Will filing for bankruptcy destroy my credit?

On Behalf of | Sep 19, 2018 | Bankruptcy |

Many people mistakenly believe that filing for bankruptcy will permanently ruin their credit. This is not true. While your credit will take a hit after you file for bankruptcy, you may be surprised that the long-term impact on your credit is not as bad as you might think.

Any negative item on your credit report will diminish over time, including bankruptcy. However, your credit score will significantly lower after filing, and the terms for any loan you request will be less than favorable. However, it can take as little as two years to begin to see credit offers that reflect more normal terms. What happens to your credit following a bankruptcy is seen by many as the lesser of two evils, better than defaulting on loans or receiving constant calls from creditors.

Will you be able to get credit after bankruptcy?

One thing you may notice shortly after filing for bankruptcy is you will receive offers for new credit cards. This is because you will currently have very little or no debt and you are not able to discharge any new debts that accumulate for a long period of time. One thing to keep in mind about these offers is that they will have low limits for credit, high interest rates and added charges and fees.

What if you decide to not file for bankruptcy?

Filing for bankruptcy is not an easy decision based on how it will affect your credit standing. But does the alternative provide better hope to get you where you financially want to be? If you were to decide against bankruptcy, you would need to continue to pay your creditors. Missed payments can result in fees and higher interest rates. You may also face extremely high minimum payments. If you end up missing several payments, the creditor may report the account to a credit report agency as a delinquent account. At this point, the creditor may even decide to take legal action against you.

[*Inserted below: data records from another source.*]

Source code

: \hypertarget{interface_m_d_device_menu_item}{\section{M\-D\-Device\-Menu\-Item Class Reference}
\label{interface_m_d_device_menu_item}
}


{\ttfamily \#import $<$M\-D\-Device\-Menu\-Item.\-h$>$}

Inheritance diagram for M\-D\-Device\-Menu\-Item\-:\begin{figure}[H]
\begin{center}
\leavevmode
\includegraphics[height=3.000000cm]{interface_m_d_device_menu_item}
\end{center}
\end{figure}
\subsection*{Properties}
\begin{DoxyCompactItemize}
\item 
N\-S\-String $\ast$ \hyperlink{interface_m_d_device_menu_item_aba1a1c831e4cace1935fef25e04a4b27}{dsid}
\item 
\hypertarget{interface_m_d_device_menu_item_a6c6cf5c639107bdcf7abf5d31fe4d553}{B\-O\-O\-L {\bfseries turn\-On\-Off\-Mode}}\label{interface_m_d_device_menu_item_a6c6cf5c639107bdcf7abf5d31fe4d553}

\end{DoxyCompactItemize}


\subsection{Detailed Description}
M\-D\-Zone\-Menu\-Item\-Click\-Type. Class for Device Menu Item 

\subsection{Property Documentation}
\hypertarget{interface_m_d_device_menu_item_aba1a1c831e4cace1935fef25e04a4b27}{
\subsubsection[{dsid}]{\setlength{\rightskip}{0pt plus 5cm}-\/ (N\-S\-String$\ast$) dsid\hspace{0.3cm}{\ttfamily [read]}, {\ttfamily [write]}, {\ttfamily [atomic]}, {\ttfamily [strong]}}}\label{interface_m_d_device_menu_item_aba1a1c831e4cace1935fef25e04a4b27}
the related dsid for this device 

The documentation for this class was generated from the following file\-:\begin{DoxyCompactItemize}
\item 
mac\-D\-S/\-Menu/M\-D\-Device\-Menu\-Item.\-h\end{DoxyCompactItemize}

Bankruptcy on your credit report will have an initial impact that can significantly lower your credit score. However, if over time you begin to establish new credit and stay responsible with your finances, you should see an improvement over time.

Remember that your bankruptcy will eventually be wiped off of your credit report. If you currently have many missed payments on credit accounts, or they are already in collections, bankruptcy may be a better option for your future credit than remaining in your current situation.